About this exercise: Everything in the listing should be set down exactly, apart from the pictures.
Start of Data records
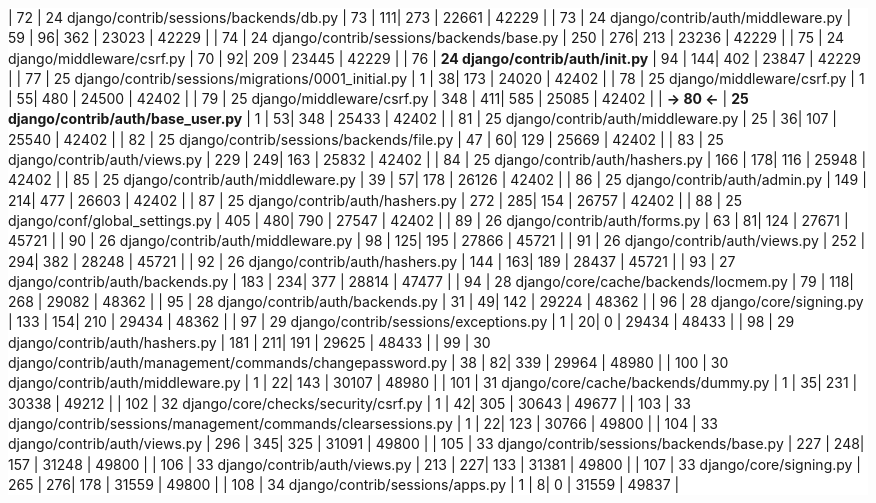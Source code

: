 | 72 | 24 django/contrib/sessions/backends/db.py | 73 | 111| 273 | 22661 | 42229 | 
| 73 | 24 django/contrib/auth/middleware.py | 59 | 96| 362 | 23023 | 42229 | 
| 74 | 24 django/contrib/sessions/backends/base.py | 250 | 276| 213 | 23236 | 42229 | 
| 75 | 24 django/middleware/csrf.py | 70 | 92| 209 | 23445 | 42229 | 
| 76 | **24 django/contrib/auth/__init__.py** | 94 | 144| 402 | 23847 | 42229 | 
| 77 | 25 django/contrib/sessions/migrations/0001_initial.py | 1 | 38| 173 | 24020 | 42402 | 
| 78 | 25 django/middleware/csrf.py | 1 | 55| 480 | 24500 | 42402 | 
| 79 | 25 django/middleware/csrf.py | 348 | 411| 585 | 25085 | 42402 | 
| **-> 80 <-** | **25 django/contrib/auth/base_user.py** | 1 | 53| 348 | 25433 | 42402 | 
| 81 | 25 django/contrib/auth/middleware.py | 25 | 36| 107 | 25540 | 42402 | 
| 82 | 25 django/contrib/sessions/backends/file.py | 47 | 60| 129 | 25669 | 42402 | 
| 83 | 25 django/contrib/auth/views.py | 229 | 249| 163 | 25832 | 42402 | 
| 84 | 25 django/contrib/auth/hashers.py | 166 | 178| 116 | 25948 | 42402 | 
| 85 | 25 django/contrib/auth/middleware.py | 39 | 57| 178 | 26126 | 42402 | 
| 86 | 25 django/contrib/auth/admin.py | 149 | 214| 477 | 26603 | 42402 | 
| 87 | 25 django/contrib/auth/hashers.py | 272 | 285| 154 | 26757 | 42402 | 
| 88 | 25 django/conf/global_settings.py | 405 | 480| 790 | 27547 | 42402 | 
| 89 | 26 django/contrib/auth/forms.py | 63 | 81| 124 | 27671 | 45721 | 
| 90 | 26 django/contrib/auth/middleware.py | 98 | 125| 195 | 27866 | 45721 | 
| 91 | 26 django/contrib/auth/views.py | 252 | 294| 382 | 28248 | 45721 | 
| 92 | 26 django/contrib/auth/hashers.py | 144 | 163| 189 | 28437 | 45721 | 
| 93 | 27 django/contrib/auth/backends.py | 183 | 234| 377 | 28814 | 47477 | 
| 94 | 28 django/core/cache/backends/locmem.py | 79 | 118| 268 | 29082 | 48362 | 
| 95 | 28 django/contrib/auth/backends.py | 31 | 49| 142 | 29224 | 48362 | 
| 96 | 28 django/core/signing.py | 133 | 154| 210 | 29434 | 48362 | 
| 97 | 29 django/contrib/sessions/exceptions.py | 1 | 20| 0 | 29434 | 48433 | 
| 98 | 29 django/contrib/auth/hashers.py | 181 | 211| 191 | 29625 | 48433 | 
| 99 | 30 django/contrib/auth/management/commands/changepassword.py | 38 | 82| 339 | 29964 | 48980 | 
| 100 | 30 django/contrib/auth/middleware.py | 1 | 22| 143 | 30107 | 48980 | 
| 101 | 31 django/core/cache/backends/dummy.py | 1 | 35| 231 | 30338 | 49212 | 
| 102 | 32 django/core/checks/security/csrf.py | 1 | 42| 305 | 30643 | 49677 | 
| 103 | 33 django/contrib/sessions/management/commands/clearsessions.py | 1 | 22| 123 | 30766 | 49800 | 
| 104 | 33 django/contrib/auth/views.py | 296 | 345| 325 | 31091 | 49800 | 
| 105 | 33 django/contrib/sessions/backends/base.py | 227 | 248| 157 | 31248 | 49800 | 
| 106 | 33 django/contrib/auth/views.py | 213 | 227| 133 | 31381 | 49800 | 
| 107 | 33 django/core/signing.py | 265 | 276| 178 | 31559 | 49800 | 
| 108 | 34 django/contrib/sessions/apps.py | 1 | 8| 0 | 31559 | 49837 |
End of Data records
Answer to this exercise:
Source code

: | 72 | 24 django/contrib/sessions/backends/db.py | 73 | 111| 273 | 22661 | 42229 | 
| 73 | 24 django/contrib/auth/middleware.py | 59 | 96| 362 | 23023 | 42229 | 
| 74 | 24 django/contrib/sessions/backends/base.py | 250 | 276| 213 | 23236 | 42229 | 
| 75 | 24 django/middleware/csrf.py | 70 | 92| 209 | 23445 | 42229 | 
| 76 | **24 django/contrib/auth/__init__.py** | 94 | 144| 402 | 23847 | 42229 | 
| 77 | 25 django/contrib/sessions/migrations/0001_initial.py | 1 | 38| 173 | 24020 | 42402 | 
| 78 | 25 django/middleware/csrf.py | 1 | 55| 480 | 24500 | 42402 | 
| 79 | 25 django/middleware/csrf.py | 348 | 411| 585 | 25085 | 42402 | 
| **-> 80 <-** | **25 django/contrib/auth/base_user.py** | 1 | 53| 348 | 25433 | 42402 | 
| 81 | 25 django/contrib/auth/middleware.py | 25 | 36| 107 | 25540 | 42402 | 
| 82 | 25 django/contrib/sessions/backends/file.py | 47 | 60| 129 | 25669 | 42402 | 
| 83 | 25 django/contrib/auth/views.py | 229 | 249| 163 | 25832 | 42402 | 
| 84 | 25 django/contrib/auth/hashers.py | 166 | 178| 116 | 25948 | 42402 | 
| 85 | 25 django/contrib/auth/middleware.py | 39 | 57| 178 | 26126 | 42402 | 
| 86 | 25 django/contrib/auth/admin.py | 149 | 214| 477 | 26603 | 42402 | 
| 87 | 25 django/contrib/auth/hashers.py | 272 | 285| 154 | 26757 | 42402 | 
| 88 | 25 django/conf/global_settings.py | 405 | 480| 790 | 27547 | 42402 | 
| 89 | 26 django/contrib/auth/forms.py | 63 | 81| 124 | 27671 | 45721 | 
| 90 | 26 django/contrib/auth/middleware.py | 98 | 125| 195 | 27866 | 45721 | 
| 91 | 26 django/contrib/auth/views.py | 252 | 294| 382 | 28248 | 45721 | 
| 92 | 26 django/contrib/auth/hashers.py | 144 | 163| 189 | 28437 | 45721 | 
| 93 | 27 django/contrib/auth/backends.py | 183 | 234| 377 | 28814 | 47477 | 
| 94 | 28 django/core/cache/backends/locmem.py | 79 | 118| 268 | 29082 | 48362 | 
| 95 | 28 django/contrib/auth/backends.py | 31 | 49| 142 | 29224 | 48362 | 
| 96 | 28 django/core/signing.py | 133 | 154| 210 | 29434 | 48362 | 
| 97 | 29 django/contrib/sessions/exceptions.py | 1 | 20| 0 | 29434 | 48433 | 
| 98 | 29 django/contrib/auth/hashers.py | 181 | 211| 191 | 29625 | 48433 | 
| 99 | 30 django/contrib/auth/management/commands/changepassword.py | 38 | 82| 339 | 29964 | 48980 | 
| 100 | 30 django/contrib/auth/middleware.py | 1 | 22| 143 | 30107 | 48980 | 
| 101 | 31 django/core/cache/backends/dummy.py | 1 | 35| 231 | 30338 | 49212 | 
| 102 | 32 django/core/checks/security/csrf.py | 1 | 42| 305 | 30643 | 49677 | 
| 103 | 33 django/contrib/sessions/management/commands/clearsessions.py | 1 | 22| 123 | 30766 | 49800 | 
| 104 | 33 django/contrib/auth/views.py | 296 | 345| 325 | 31091 | 49800 | 
| 105 | 33 django/contrib/sessions/backends/base.py | 227 | 248| 157 | 31248 | 49800 | 
| 106 | 33 django/contrib/auth/views.py | 213 | 227| 133 | 31381 | 49800 | 
| 107 | 33 django/core/signing.py | 265 | 276| 178 | 31559 | 49800 | 
| 108 | 34 django/contrib/sessions/apps.py | 1 | 8| 0 | 31559 | 49837 |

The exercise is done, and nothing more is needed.